Bobvan - Harvesting your own trees and processing them into fine furniture is a romantic idea, for sure.  Just understand that log harvesting is a profession. So is processing those logs into lumber. So is furniture making. Each of those professions require expertise, specific tools and equipment (investment and maintenance).

There are only so many hours in the day, days in a year.  Are you trying to earn a living selling this furniture? Or is it something you do for fun?  If you need to generate income, will the profits from the furniture you sell pay for your overhead and repay your initial investment(s)?

What you are thinking about is (I think) called a "vertical trust" wherein you own/control every step in the process of producing that furniture.  They CAN work, but there are drawbacks too.
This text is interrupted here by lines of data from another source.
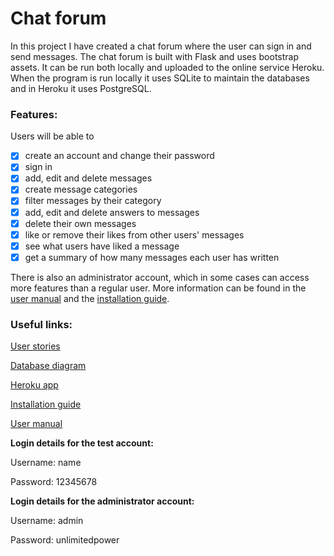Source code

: # Chat forum
In this project I have created a chat forum where the user can sign in and send messages. The chat forum is built with Flask and uses bootstrap assets. It can be run both locally and uploaded to the online service Heroku. When the program is run locally it uses SQLite to maintain the databases and in Heroku it uses PostgreSQL.

### Features:
Users will be able to
* [x] create an account and change their password
* [x] sign in
* [x] add, edit and delete messages
* [x] create message categories
* [x] filter messages by their category
* [x] add, edit and delete answers to messages
* [x] delete their own messages
* [x] like or remove their likes from other users' messages
* [x] see what users have liked a message
* [x] get a summary of how many messages each user has written

There is also an administrator account, which in some cases can access more features than a regular user. More information can be found in the [user manual](https://github.com/H4m5t3r/Keskustelufoorumi/blob/master/documentation/User%20manual.md) and the [installation guide](https://github.com/H4m5t3r/Keskustelufoorumi/blob/master/documentation/Installation%20guide.md).

### Useful links:
[User stories](https://github.com/H4m5t3r/Keskustelufoorumi/blob/master/documentation/User%20stories.md)

[Database diagram](https://github.com/H4m5t3r/Keskustelufoorumi/blob/master/documentation/Database%20diagram.png)

[Heroku app](https://tsoha-k2020-keskustelufoorumi.herokuapp.com/)

[Installation guide](https://github.com/H4m5t3r/Keskustelufoorumi/blob/master/documentation/Installation%20guide.md)

[User manual](https://github.com/H4m5t3r/Keskustelufoorumi/blob/master/documentation/User%20manual.md)

**Login details for the test account:**

Username: name

Password: 12345678

**Login details for the administrator account:**

Username: admin

Password: unlimitedpower
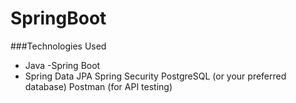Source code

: # SpringBoot

###Technologies Used
- Java
-Spring Boot
- Spring Data JPA
Spring Security
PostgreSQL (or your preferred database)
Postman (for API testing)
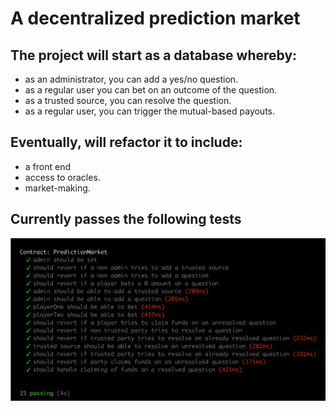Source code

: # A decentralized prediction market

## The project will start as a database whereby:

- as an administrator, you can add a yes/no question.
- as a regular user you can bet on an outcome of the question.
- as a trusted source, you can resolve the question.
- as a regular user, you can trigger the mutual-based payouts.

## Eventually, will refactor it to include:

- a front end
- access to oracles.
- market-making.

## Currently passes the following tests
![Screenshot](passing-tests.png)
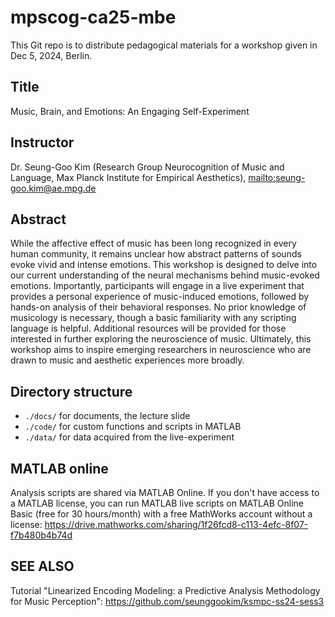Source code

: # mpscog-ca25-mbe
This Git repo is to distribute pedagogical materials for a workshop given in Dec 5, 2024, Berlin.

## Title
Music, Brain, and Emotions: An Engaging Self-Experiment

## Instructor
Dr. Seung-Goo Kim (Research Group Neurocognition of Music and Language, Max Planck Institute for Empirical Aesthetics), <mailto:seung-goo.kim@ae.mpg.de>

## Abstract
While the affective effect of music has been long recognized in every human community, it remains unclear how abstract patterns of sounds evoke vivid and intense emotions. This workshop is designed to delve into our current understanding of the neural mechanisms behind music-evoked emotions. Importantly, participants will engage in a live experiment that provides a personal experience of music-induced emotions, followed by hands-on analysis of their behavioral responses. No prior knowledge of musicology is necessary, though a basic familiarity with any scripting language is helpful. Additional resources will be provided for those interested in further exploring the neuroscience of music. Ultimately, this workshop aims to inspire emerging researchers in neuroscience who are drawn to music and aesthetic experiences more broadly.

## Directory structure

- `./docs/`  for documents, the lecture slide
- `./code/`  for custom functions and scripts in MATLAB
- `./data/`  for data acquired from the live-experiment


## MATLAB online
Analysis scripts are shared via MATLAB Online. If you don't have access to a MATLAB license, you can run MATLAB live scripts on MATLAB Online Basic (free for 30 hours/month) with a free MathWorks account without a license:
<https://drive.mathworks.com/sharing/1f26fcd8-c113-4efc-8f07-f7b480b4b74d>

## SEE ALSO
Tutorial "Linearized Encoding Modeling: a Predictive Analysis Methodology for Music Perception": <https://github.com/seunggookim/ksmpc-ss24-sess3>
There is a certain efficiency to focussing on one aspect in a chain and optimising that single part, instead of keeping the entire process in house - it's why we have such a division of labor in today's marketplace.

Keep dreaming, though. I applaud it. Someone once told me "when you decide you can't do something, you are right".

Darrel

I have a complete system for getting a tree from the forest all the way to a finished piece of furniture. Well, at least I can get by with what I have. Bought it all used except for the planer, a 12" Dewalt. But I don't have a shop to put it in so most of it just sits in storage. When I bought it I had access to a shop that wasn't mine but now access has been denied.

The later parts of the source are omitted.